With women being penalised for being aggressive even if their behaviour is identical to men, and women being seen as out for themselves, whilst men are seen as able to pull others up with them, where are these ideas coming from? Especially when we’re hearing them out of the mouths of babes, with absolutely no work experience?

The female boss in entertainment isn’t a new thing, with Katherine in Working Girl and Patty Hewes in Damages, the representation of women in the workforce has never really been flattering. However, these films come from an era when it was also common for women to be wolf-whistled and harassed in the office. We wouldn’t put up with this now, so why do we when it comes to how our bosses are seen?
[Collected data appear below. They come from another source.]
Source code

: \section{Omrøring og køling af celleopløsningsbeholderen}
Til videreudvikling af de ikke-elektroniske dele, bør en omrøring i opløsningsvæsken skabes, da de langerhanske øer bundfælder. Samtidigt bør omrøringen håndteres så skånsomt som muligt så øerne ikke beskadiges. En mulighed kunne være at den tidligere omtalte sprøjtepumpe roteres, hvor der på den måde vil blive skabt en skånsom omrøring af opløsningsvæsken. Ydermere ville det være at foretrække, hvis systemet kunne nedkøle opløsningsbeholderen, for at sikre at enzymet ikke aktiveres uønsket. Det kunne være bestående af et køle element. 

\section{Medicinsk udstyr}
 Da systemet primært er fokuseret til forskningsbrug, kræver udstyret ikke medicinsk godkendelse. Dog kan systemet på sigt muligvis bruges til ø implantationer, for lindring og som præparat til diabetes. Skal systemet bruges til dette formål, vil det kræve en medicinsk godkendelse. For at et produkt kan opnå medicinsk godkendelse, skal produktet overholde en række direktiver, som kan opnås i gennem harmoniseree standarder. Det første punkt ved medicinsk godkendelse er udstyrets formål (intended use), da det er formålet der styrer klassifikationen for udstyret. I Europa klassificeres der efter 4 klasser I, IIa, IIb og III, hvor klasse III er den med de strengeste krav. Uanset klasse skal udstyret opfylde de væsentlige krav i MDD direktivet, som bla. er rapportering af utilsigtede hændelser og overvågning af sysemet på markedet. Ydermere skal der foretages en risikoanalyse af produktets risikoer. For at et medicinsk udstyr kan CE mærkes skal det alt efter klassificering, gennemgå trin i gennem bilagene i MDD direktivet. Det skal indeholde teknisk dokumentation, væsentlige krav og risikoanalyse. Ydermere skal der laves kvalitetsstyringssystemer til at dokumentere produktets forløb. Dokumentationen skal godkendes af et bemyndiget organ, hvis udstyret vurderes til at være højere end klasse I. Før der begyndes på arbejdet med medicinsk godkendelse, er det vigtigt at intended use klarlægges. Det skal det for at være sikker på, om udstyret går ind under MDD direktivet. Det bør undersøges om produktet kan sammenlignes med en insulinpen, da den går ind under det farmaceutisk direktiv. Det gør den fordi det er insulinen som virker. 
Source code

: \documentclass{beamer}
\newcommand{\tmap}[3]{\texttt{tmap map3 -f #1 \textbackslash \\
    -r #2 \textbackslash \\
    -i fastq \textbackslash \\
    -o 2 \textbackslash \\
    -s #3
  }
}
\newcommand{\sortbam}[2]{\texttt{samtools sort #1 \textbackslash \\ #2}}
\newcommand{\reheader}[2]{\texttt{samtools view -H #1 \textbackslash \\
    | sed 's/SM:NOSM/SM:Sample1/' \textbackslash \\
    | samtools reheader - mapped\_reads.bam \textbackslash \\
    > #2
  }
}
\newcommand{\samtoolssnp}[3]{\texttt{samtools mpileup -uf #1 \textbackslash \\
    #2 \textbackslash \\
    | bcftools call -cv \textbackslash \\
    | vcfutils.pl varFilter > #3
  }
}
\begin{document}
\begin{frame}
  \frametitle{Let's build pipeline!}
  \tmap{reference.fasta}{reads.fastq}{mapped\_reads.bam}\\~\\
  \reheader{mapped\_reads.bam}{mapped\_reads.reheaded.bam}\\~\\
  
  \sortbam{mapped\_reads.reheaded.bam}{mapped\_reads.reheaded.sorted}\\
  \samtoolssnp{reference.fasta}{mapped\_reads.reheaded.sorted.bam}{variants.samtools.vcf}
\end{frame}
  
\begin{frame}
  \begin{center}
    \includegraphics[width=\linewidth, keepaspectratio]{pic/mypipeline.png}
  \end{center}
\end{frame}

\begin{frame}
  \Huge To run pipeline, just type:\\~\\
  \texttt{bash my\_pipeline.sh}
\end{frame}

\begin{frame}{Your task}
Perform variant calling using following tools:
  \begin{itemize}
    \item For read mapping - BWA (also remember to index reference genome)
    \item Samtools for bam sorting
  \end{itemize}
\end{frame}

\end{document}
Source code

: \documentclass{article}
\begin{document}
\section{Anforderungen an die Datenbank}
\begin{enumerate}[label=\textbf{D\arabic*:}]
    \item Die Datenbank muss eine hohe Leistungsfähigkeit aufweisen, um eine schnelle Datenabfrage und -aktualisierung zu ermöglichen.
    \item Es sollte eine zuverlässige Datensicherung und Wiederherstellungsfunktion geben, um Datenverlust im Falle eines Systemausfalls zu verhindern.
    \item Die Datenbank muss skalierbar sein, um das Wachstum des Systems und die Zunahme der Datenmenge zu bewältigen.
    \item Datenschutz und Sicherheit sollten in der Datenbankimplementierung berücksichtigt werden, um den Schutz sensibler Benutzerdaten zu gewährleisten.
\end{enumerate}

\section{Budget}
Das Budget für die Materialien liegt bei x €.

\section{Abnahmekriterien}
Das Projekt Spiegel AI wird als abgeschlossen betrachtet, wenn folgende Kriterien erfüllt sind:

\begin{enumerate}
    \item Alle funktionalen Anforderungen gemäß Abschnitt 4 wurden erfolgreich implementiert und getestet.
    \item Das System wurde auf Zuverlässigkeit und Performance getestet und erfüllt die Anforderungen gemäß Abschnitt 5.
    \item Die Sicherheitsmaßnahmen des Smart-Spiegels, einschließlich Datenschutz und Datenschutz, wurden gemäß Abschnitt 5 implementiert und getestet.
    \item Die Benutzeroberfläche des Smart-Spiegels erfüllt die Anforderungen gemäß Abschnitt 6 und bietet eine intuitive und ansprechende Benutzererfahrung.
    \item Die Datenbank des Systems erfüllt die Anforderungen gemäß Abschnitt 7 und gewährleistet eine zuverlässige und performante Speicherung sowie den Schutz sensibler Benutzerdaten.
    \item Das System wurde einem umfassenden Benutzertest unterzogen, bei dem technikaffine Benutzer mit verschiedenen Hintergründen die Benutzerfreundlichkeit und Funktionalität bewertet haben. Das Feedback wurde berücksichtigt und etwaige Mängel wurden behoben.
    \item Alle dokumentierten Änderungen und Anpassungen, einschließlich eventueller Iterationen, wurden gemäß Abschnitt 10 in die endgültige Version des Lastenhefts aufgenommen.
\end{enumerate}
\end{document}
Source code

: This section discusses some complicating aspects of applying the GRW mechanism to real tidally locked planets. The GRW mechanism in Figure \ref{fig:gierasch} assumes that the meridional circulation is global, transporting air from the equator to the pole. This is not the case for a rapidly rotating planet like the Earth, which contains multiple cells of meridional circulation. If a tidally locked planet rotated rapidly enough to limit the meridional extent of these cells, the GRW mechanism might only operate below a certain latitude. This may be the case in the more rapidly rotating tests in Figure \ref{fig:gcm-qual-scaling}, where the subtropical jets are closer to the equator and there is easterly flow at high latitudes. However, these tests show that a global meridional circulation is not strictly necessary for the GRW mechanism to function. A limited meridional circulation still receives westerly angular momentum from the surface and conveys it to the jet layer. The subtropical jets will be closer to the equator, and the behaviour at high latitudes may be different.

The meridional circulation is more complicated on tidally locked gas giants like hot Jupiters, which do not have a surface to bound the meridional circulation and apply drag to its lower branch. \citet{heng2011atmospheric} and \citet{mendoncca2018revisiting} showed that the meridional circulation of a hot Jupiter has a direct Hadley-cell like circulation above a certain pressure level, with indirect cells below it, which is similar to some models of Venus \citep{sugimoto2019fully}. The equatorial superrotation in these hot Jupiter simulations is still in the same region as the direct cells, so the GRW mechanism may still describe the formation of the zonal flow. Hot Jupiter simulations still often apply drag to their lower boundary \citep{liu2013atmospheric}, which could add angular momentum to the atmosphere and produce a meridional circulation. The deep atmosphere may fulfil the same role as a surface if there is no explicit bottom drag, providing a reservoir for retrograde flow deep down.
Unfortunately, the stereotypes haven’t gone away, and the fantasy is continuously spilling into our reality. Documentary, Miss Representation, delves into this, stating that women in a position of power are often depicted as needing to “be taken down a notch… often by a male subordinate.” Described as devils, these women are usually catalysts for other characters to become sweeter and more fulfilled, and have often maintained their position by holding these ‘sweeter’ characters down.

The most famous example of this would be Meryl Streep’s character Miranda Priestly in The Devil Wears Prada. Reportedly based on Anna Wintour, it is worth noting that Streep never actually met the Editor-In-Chief and instead based her portrayal of the hard-line ‘devil’ on business men she had previously met.

Her opposite within the film is the simpering Andrea Sachs, whose success seems to align with her fashion sense, a storyline we’ve seen before in Working Girl. Both films ascertain that, in media, to be the boss, you can be one or the other; Competent and cold or warm and incompetent. Marcia Clark, Prosecutor during the OJ case describes how this transferred into her work life, saying, “people would try to give me advice like ‘you shouldn’t come across tough. Wear pastels. Talk softer’… Then I’m some cream puff who can’t take the heat? There was no winning this.”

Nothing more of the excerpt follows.